— Working data —

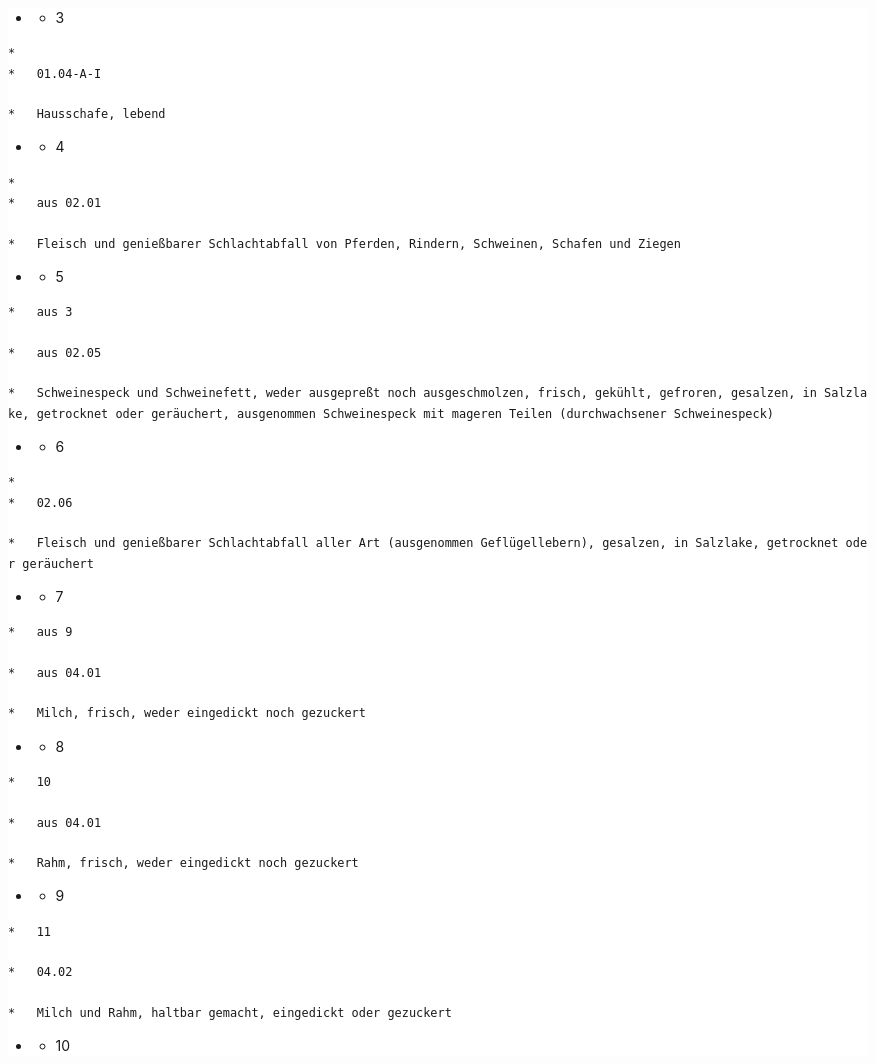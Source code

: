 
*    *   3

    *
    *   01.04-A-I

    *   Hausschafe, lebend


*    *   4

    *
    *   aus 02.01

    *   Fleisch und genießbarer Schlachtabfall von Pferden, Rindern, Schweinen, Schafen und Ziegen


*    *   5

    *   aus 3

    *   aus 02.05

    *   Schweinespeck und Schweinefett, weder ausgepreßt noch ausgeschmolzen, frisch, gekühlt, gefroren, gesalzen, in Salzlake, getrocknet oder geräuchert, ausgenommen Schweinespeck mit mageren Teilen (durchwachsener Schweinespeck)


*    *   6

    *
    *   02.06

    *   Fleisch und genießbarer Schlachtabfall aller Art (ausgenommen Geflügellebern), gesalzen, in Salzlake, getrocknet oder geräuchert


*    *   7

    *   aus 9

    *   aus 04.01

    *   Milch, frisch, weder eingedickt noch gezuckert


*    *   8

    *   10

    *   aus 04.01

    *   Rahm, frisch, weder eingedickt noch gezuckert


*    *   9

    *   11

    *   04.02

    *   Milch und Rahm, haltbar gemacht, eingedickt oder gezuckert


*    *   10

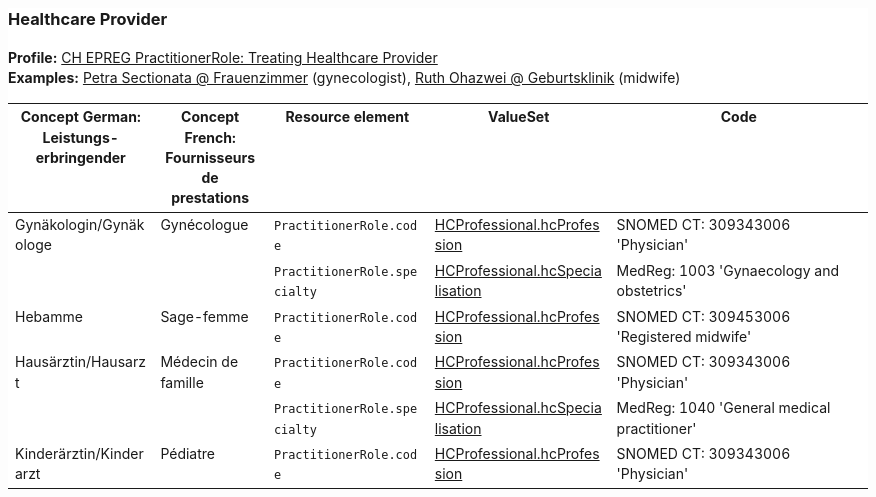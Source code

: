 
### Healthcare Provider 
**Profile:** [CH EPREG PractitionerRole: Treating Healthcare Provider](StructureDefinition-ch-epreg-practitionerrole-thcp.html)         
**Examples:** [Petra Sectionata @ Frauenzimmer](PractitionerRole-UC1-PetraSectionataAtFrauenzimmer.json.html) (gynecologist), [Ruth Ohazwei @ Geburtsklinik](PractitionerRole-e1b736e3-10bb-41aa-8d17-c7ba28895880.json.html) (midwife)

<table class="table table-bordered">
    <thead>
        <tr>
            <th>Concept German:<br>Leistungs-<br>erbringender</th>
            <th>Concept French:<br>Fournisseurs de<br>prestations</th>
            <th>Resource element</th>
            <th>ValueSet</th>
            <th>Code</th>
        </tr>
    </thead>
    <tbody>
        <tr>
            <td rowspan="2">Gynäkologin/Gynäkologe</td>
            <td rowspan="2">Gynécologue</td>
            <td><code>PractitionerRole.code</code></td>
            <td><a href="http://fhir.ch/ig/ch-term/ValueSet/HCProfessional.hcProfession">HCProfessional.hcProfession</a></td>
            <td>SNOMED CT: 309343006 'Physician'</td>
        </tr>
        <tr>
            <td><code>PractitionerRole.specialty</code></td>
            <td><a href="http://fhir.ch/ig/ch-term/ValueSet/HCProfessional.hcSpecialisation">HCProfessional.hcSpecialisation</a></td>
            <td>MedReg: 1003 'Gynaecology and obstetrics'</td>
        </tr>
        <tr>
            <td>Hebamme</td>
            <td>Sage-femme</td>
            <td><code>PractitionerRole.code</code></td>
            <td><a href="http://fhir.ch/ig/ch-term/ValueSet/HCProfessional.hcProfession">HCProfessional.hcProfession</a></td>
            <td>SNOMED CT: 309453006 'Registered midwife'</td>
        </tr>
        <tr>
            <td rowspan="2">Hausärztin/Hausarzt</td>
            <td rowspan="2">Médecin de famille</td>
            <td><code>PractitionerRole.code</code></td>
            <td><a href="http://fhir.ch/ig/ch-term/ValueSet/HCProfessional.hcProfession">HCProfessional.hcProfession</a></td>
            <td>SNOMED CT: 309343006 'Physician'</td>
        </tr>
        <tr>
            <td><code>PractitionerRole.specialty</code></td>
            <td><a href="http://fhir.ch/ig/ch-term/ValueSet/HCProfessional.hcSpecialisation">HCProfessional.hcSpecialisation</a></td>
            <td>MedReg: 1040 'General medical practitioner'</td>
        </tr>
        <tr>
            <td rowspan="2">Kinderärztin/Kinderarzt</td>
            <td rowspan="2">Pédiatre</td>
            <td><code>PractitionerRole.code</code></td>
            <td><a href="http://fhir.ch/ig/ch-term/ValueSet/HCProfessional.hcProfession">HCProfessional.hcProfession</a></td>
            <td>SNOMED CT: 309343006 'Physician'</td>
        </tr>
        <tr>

— Task brief —
What you return must match the records above exactly, minus any images.

— Response to the exercise —
Source code

: 
*    *   3

    *
    *   01.04-A-I

    *   Hausschafe, lebend


*    *   4

    *
    *   aus 02.01

    *   Fleisch und genießbarer Schlachtabfall von Pferden, Rindern, Schweinen, Schafen und Ziegen


*    *   5

    *   aus 3

    *   aus 02.05

    *   Schweinespeck und Schweinefett, weder ausgepreßt noch ausgeschmolzen, frisch, gekühlt, gefroren, gesalzen, in Salzlake, getrocknet oder geräuchert, ausgenommen Schweinespeck mit mageren Teilen (durchwachsener Schweinespeck)


*    *   6

    *
    *   02.06

    *   Fleisch und genießbarer Schlachtabfall aller Art (ausgenommen Geflügellebern), gesalzen, in Salzlake, getrocknet oder geräuchert


*    *   7

    *   aus 9

    *   aus 04.01

    *   Milch, frisch, weder eingedickt noch gezuckert


*    *   8

    *   10

    *   aus 04.01

    *   Rahm, frisch, weder eingedickt noch gezuckert


*    *   9

    *   11

    *   04.02

    *   Milch und Rahm, haltbar gemacht, eingedickt oder gezuckert


*    *   10

Source code

: 
### Healthcare Provider 
**Profile:** [CH EPREG PractitionerRole: Treating Healthcare Provider](StructureDefinition-ch-epreg-practitionerrole-thcp.html)         
**Examples:** [Petra Sectionata @ Frauenzimmer](PractitionerRole-UC1-PetraSectionataAtFrauenzimmer.json.html) (gynecologist), [Ruth Ohazwei @ Geburtsklinik](PractitionerRole-e1b736e3-10bb-41aa-8d17-c7ba28895880.json.html) (midwife)

<table class="table table-bordered">
    <thead>
        <tr>
            <th>Concept German:<br>Leistungs-<br>erbringender</th>
            <th>Concept French:<br>Fournisseurs de<br>prestations</th>
            <th>Resource element</th>
            <th>ValueSet</th>
            <th>Code</th>
        </tr>
    </thead>
    <tbody>
        <tr>
            <td rowspan="2">Gynäkologin/Gynäkologe</td>
            <td rowspan="2">Gynécologue</td>
            <td><code>PractitionerRole.code</code></td>
            <td><a href="http://fhir.ch/ig/ch-term/ValueSet/HCProfessional.hcProfession">HCProfessional.hcProfession</a></td>
            <td>SNOMED CT: 309343006 'Physician'</td>
        </tr>
        <tr>
            <td><code>PractitionerRole.specialty</code></td>
            <td><a href="http://fhir.ch/ig/ch-term/ValueSet/HCProfessional.hcSpecialisation">HCProfessional.hcSpecialisation</a></td>
            <td>MedReg: 1003 'Gynaecology and obstetrics'</td>
        </tr>
        <tr>
            <td>Hebamme</td>
            <td>Sage-femme</td>
            <td><code>PractitionerRole.code</code></td>
            <td><a href="http://fhir.ch/ig/ch-term/ValueSet/HCProfessional.hcProfession">HCProfessional.hcProfession</a></td>
            <td>SNOMED CT: 309453006 'Registered midwife'</td>
        </tr>
        <tr>
            <td rowspan="2">Hausärztin/Hausarzt</td>
            <td rowspan="2">Médecin de famille</td>
            <td><code>PractitionerRole.code</code></td>
            <td><a href="http://fhir.ch/ig/ch-term/ValueSet/HCProfessional.hcProfession">HCProfessional.hcProfession</a></td>
            <td>SNOMED CT: 309343006 'Physician'</td>
        </tr>
        <tr>
            <td><code>PractitionerRole.specialty</code></td>
            <td><a href="http://fhir.ch/ig/ch-term/ValueSet/HCProfessional.hcSpecialisation">HCProfessional.hcSpecialisation</a></td>
            <td>MedReg: 1040 'General medical practitioner'</td>
        </tr>
        <tr>
            <td rowspan="2">Kinderärztin/Kinderarzt</td>
            <td rowspan="2">Pédiatre</td>
            <td><code>PractitionerRole.code</code></td>
            <td><a href="http://fhir.ch/ig/ch-term/ValueSet/HCProfessional.hcProfession">HCProfessional.hcProfession</a></td>
            <td>SNOMED CT: 309343006 'Physician'</td>
        </tr>
        <tr>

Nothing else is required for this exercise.